#### [ABOUT THIS TASK]
The result should be a full, exact repeat of the entries, free of pictures.

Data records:
%%

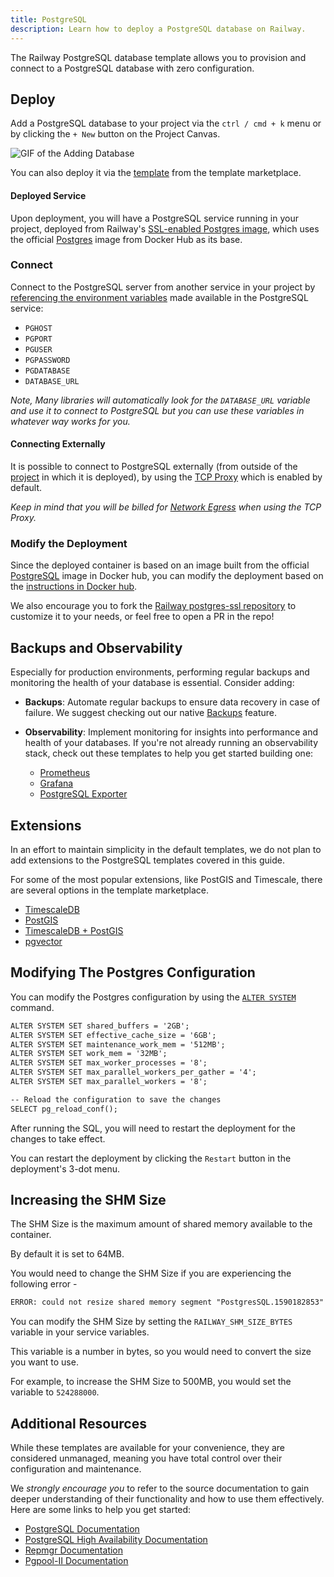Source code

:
 ```yaml
---
title: PostgreSQL
description: Learn how to deploy a PostgreSQL database on Railway.
---
```


The Railway PostgreSQL database template allows you to provision and connect to a PostgreSQL database with zero configuration.

## Deploy

Add a PostgreSQL database to your project via the `ctrl / cmd + k` menu or by clicking the `+ New` button on the Project Canvas.

<Image src="https://res.cloudinary.com/railway/image/upload/v1695934218/docs/databases/addDB_qxyctn.gif"
alt="GIF of the Adding Database"
layout="responsive"
width={450} height={396} quality={100} />

You can also deploy it via the [template](https://railway.com/template/postgres) from the template marketplace.

#### Deployed Service

Upon deployment, you will have a PostgreSQL service running in your project, deployed from Railway's [SSL-enabled Postgres image](https://github.com/railwayapp-templates/postgres-ssl/pkgs/container/postgres-ssl), which uses the official [Postgres](https://hub.docker.com/_/postgres) image from Docker Hub as its base.

### Connect

Connect to the PostgreSQL server from another service in your project by [referencing the environment variables](/guides/variables#referencing-another-services-variable) made available in the PostgreSQL service:

- `PGHOST`
- `PGPORT`
- `PGUSER`
- `PGPASSWORD`
- `PGDATABASE`
- `DATABASE_URL`

_Note, Many libraries will automatically look for the `DATABASE_URL` variable and use
it to connect to PostgreSQL but you can use these variables in whatever way works for you._

#### Connecting Externally

It is possible to connect to PostgreSQL externally (from outside of the [project](/develop/projects) in which it is deployed), by using the [TCP Proxy](/deploy/exposing-your-app#tcp-proxying) which is enabled by default.

*Keep in mind that you will be billed for [Network Egress](/reference/pricing/plans#resource-usage-pricing) when using the TCP Proxy.*

### Modify the Deployment

Since the deployed container is based on an image built from the official [PostgreSQL](https://hub.docker.com/_/postgres) image in Docker hub, you can modify the deployment based on the [instructions in Docker hub](https://hub.docker.com/_/postgres#:~:text=How%20to%20extend%20this%20image).

We also encourage you to fork the [Railway postgres-ssl repository](https://github.com/railwayapp-templates/postgres-ssl) to customize it to your needs, or feel free to open a PR in the repo!

## Backups and Observability

Especially for production environments, performing regular backups and monitoring the health of your database is essential.  Consider adding:

- **Backups**: Automate regular backups to ensure data recovery in case of failure. We suggest checking out our native [Backups](/reference/backups) feature.

- **Observability**: Implement monitoring for insights into performance and health of your databases.  If you're not already running an observability stack, check out these templates to help you get started building one:
    - [Prometheus](https://railway.com/template/KmJatA)
    - [Grafana](https://railway.com/template/anURAt)
    - [PostgreSQL Exporter](https://railway.com/template/gDzHrM)

## Extensions

In an effort to maintain simplicity in the default templates, we do not plan to add extensions to the PostgreSQL templates covered in this guide.

For some of the most popular extensions, like PostGIS and Timescale, there are several options in the template marketplace.

- <a href="https://railway.com/template/VSbF5V" target="_blank">TimescaleDB</a>
- <a href="https://railway.com/template/postgis" target="_blank">PostGIS</a>
- <a href="https://railway.com/template/timescaledb-postgis" target="_blank">TimescaleDB + PostGIS</a>
- <a href="https://railway.com/template/3jJFCA" target="_blank">pgvector</a>

## Modifying The Postgres Configuration

You can modify the Postgres configuration by using the [`ALTER SYSTEM`](https://www.postgresql.org/docs/current/sql-altersystem.html) command.

```txt
ALTER SYSTEM SET shared_buffers = '2GB';
ALTER SYSTEM SET effective_cache_size = '6GB';
ALTER SYSTEM SET maintenance_work_mem = '512MB';
ALTER SYSTEM SET work_mem = '32MB';
ALTER SYSTEM SET max_worker_processes = '8';
ALTER SYSTEM SET max_parallel_workers_per_gather = '4';
ALTER SYSTEM SET max_parallel_workers = '8';

-- Reload the configuration to save the changes
SELECT pg_reload_conf();
```

After running the SQL, you will need to restart the deployment for the changes to take effect.

You can restart the deployment by clicking the `Restart` button in the deployment's 3-dot menu.

## Increasing the SHM Size

The SHM Size is the maximum amount of shared memory available to the container.

By default it is set to 64MB.

You would need to change the SHM Size if you are experiencing the following error -

```txt
ERROR: could not resize shared memory segment "PostgresSQL.1590182853" to 182853 bytes: no space left on device
```

You can modify the SHM Size by setting the `RAILWAY_SHM_SIZE_BYTES` variable in your service variables.

This variable is a number in bytes, so you would need to convert the size you want to use.

For example, to increase the SHM Size to 500MB, you would set the variable to `524288000`.

## Additional Resources

While these templates are available for your convenience, they are considered unmanaged, meaning you have total control over their configuration and maintenance.  

We *strongly encourage you* to refer to the source documentation to gain deeper understanding of their functionality and how to use them effectively.  Here are some links to help you get started:
- [PostgreSQL Documentation](https://www.postgresql.org/)
- [PostgreSQL High Availability Documentation](https://www.postgresql.org/docs/current/high-availability.html)
- [Repmgr Documentation](https://www.repmgr.org/docs/current/getting-started.html)
- [Pgpool-II Documentation](https://www.pgpool.net/docs/latest/en/html/)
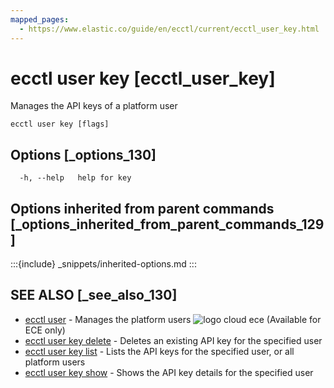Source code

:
 ```yaml
---
mapped_pages:
  - https://www.elastic.co/guide/en/ecctl/current/ecctl_user_key.html
---
```


# ecctl user key [ecctl_user_key]

Manages the API keys of a platform user

```
ecctl user key [flags]
```


## Options [_options_130]

```
  -h, --help   help for key
```


## Options inherited from parent commands [_options_inherited_from_parent_commands_129]

:::{include} _snippets/inherited-options.md
:::


## SEE ALSO [_see_also_130]

* [ecctl user](/reference/ecctl_user.md)	 - Manages the platform users ![logo cloud ece](https://doc-icons.s3.us-east-2.amazonaws.com/logo_cloud_ece.svg "Supported on {{ece}}") (Available for ECE only)
* [ecctl user key delete](/reference/ecctl_user_key_delete.md)	 - Deletes an existing API key for the specified user
* [ecctl user key list](/reference/ecctl_user_key_list.md)	 - Lists the API keys for the specified user, or all platform users
* [ecctl user key show](/reference/ecctl_user_key_show.md)	 - Shows the API key details for the specified user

%%

#### [SOLVED PROBLEM]
Source code

:
 ```yaml
---
title: PostgreSQL
description: Learn how to deploy a PostgreSQL database on Railway.
---
```


The Railway PostgreSQL database template allows you to provision and connect to a PostgreSQL database with zero configuration.

## Deploy

Add a PostgreSQL database to your project via the `ctrl / cmd + k` menu or by clicking the `+ New` button on the Project Canvas.

<Image src="https://res.cloudinary.com/railway/image/upload/v1695934218/docs/databases/addDB_qxyctn.gif"
alt="GIF of the Adding Database"
layout="responsive"
width={450} height={396} quality={100} />

You can also deploy it via the [template](https://railway.com/template/postgres) from the template marketplace.

#### Deployed Service

Upon deployment, you will have a PostgreSQL service running in your project, deployed from Railway's [SSL-enabled Postgres image](https://github.com/railwayapp-templates/postgres-ssl/pkgs/container/postgres-ssl), which uses the official [Postgres](https://hub.docker.com/_/postgres) image from Docker Hub as its base.

### Connect

Connect to the PostgreSQL server from another service in your project by [referencing the environment variables](/guides/variables#referencing-another-services-variable) made available in the PostgreSQL service:

- `PGHOST`
- `PGPORT`
- `PGUSER`
- `PGPASSWORD`
- `PGDATABASE`
- `DATABASE_URL`

_Note, Many libraries will automatically look for the `DATABASE_URL` variable and use
it to connect to PostgreSQL but you can use these variables in whatever way works for you._

#### Connecting Externally

It is possible to connect to PostgreSQL externally (from outside of the [project](/develop/projects) in which it is deployed), by using the [TCP Proxy](/deploy/exposing-your-app#tcp-proxying) which is enabled by default.

*Keep in mind that you will be billed for [Network Egress](/reference/pricing/plans#resource-usage-pricing) when using the TCP Proxy.*

### Modify the Deployment

Since the deployed container is based on an image built from the official [PostgreSQL](https://hub.docker.com/_/postgres) image in Docker hub, you can modify the deployment based on the [instructions in Docker hub](https://hub.docker.com/_/postgres#:~:text=How%20to%20extend%20this%20image).

We also encourage you to fork the [Railway postgres-ssl repository](https://github.com/railwayapp-templates/postgres-ssl) to customize it to your needs, or feel free to open a PR in the repo!

## Backups and Observability

Especially for production environments, performing regular backups and monitoring the health of your database is essential.  Consider adding:

- **Backups**: Automate regular backups to ensure data recovery in case of failure. We suggest checking out our native [Backups](/reference/backups) feature.

- **Observability**: Implement monitoring for insights into performance and health of your databases.  If you're not already running an observability stack, check out these templates to help you get started building one:
    - [Prometheus](https://railway.com/template/KmJatA)
    - [Grafana](https://railway.com/template/anURAt)
    - [PostgreSQL Exporter](https://railway.com/template/gDzHrM)

## Extensions

In an effort to maintain simplicity in the default templates, we do not plan to add extensions to the PostgreSQL templates covered in this guide.

For some of the most popular extensions, like PostGIS and Timescale, there are several options in the template marketplace.

- <a href="https://railway.com/template/VSbF5V" target="_blank">TimescaleDB</a>
- <a href="https://railway.com/template/postgis" target="_blank">PostGIS</a>
- <a href="https://railway.com/template/timescaledb-postgis" target="_blank">TimescaleDB + PostGIS</a>
- <a href="https://railway.com/template/3jJFCA" target="_blank">pgvector</a>

## Modifying The Postgres Configuration

You can modify the Postgres configuration by using the [`ALTER SYSTEM`](https://www.postgresql.org/docs/current/sql-altersystem.html) command.

```txt
ALTER SYSTEM SET shared_buffers = '2GB';
ALTER SYSTEM SET effective_cache_size = '6GB';
ALTER SYSTEM SET maintenance_work_mem = '512MB';
ALTER SYSTEM SET work_mem = '32MB';
ALTER SYSTEM SET max_worker_processes = '8';
ALTER SYSTEM SET max_parallel_workers_per_gather = '4';
ALTER SYSTEM SET max_parallel_workers = '8';

-- Reload the configuration to save the changes
SELECT pg_reload_conf();
```

After running the SQL, you will need to restart the deployment for the changes to take effect.

You can restart the deployment by clicking the `Restart` button in the deployment's 3-dot menu.

## Increasing the SHM Size

The SHM Size is the maximum amount of shared memory available to the container.

By default it is set to 64MB.

You would need to change the SHM Size if you are experiencing the following error -

```txt
ERROR: could not resize shared memory segment "PostgresSQL.1590182853" to 182853 bytes: no space left on device
```

You can modify the SHM Size by setting the `RAILWAY_SHM_SIZE_BYTES` variable in your service variables.

This variable is a number in bytes, so you would need to convert the size you want to use.

For example, to increase the SHM Size to 500MB, you would set the variable to `524288000`.

## Additional Resources

While these templates are available for your convenience, they are considered unmanaged, meaning you have total control over their configuration and maintenance.  

We *strongly encourage you* to refer to the source documentation to gain deeper understanding of their functionality and how to use them effectively.  Here are some links to help you get started:
- [PostgreSQL Documentation](https://www.postgresql.org/)
- [PostgreSQL High Availability Documentation](https://www.postgresql.org/docs/current/high-availability.html)
- [Repmgr Documentation](https://www.repmgr.org/docs/current/getting-started.html)
- [Pgpool-II Documentation](https://www.pgpool.net/docs/latest/en/html/)
Source code

:
 ```yaml
---
mapped_pages:
  - https://www.elastic.co/guide/en/ecctl/current/ecctl_user_key.html
---
```


# ecctl user key [ecctl_user_key]

Manages the API keys of a platform user

```
ecctl user key [flags]
```


## Options [_options_130]

```
  -h, --help   help for key
```


## Options inherited from parent commands [_options_inherited_from_parent_commands_129]

:::{include} _snippets/inherited-options.md
:::


## SEE ALSO [_see_also_130]

* [ecctl user](/reference/ecctl_user.md)	 - Manages the platform users ![logo cloud ece](https://doc-icons.s3.us-east-2.amazonaws.com/logo_cloud_ece.svg "Supported on {{ece}}") (Available for ECE only)
* [ecctl user key delete](/reference/ecctl_user_key_delete.md)	 - Deletes an existing API key for the specified user
* [ecctl user key list](/reference/ecctl_user_key_list.md)	 - Lists the API keys for the specified user, or all platform users
* [ecctl user key show](/reference/ecctl_user_key_show.md)	 - Shows the API key details for the specified user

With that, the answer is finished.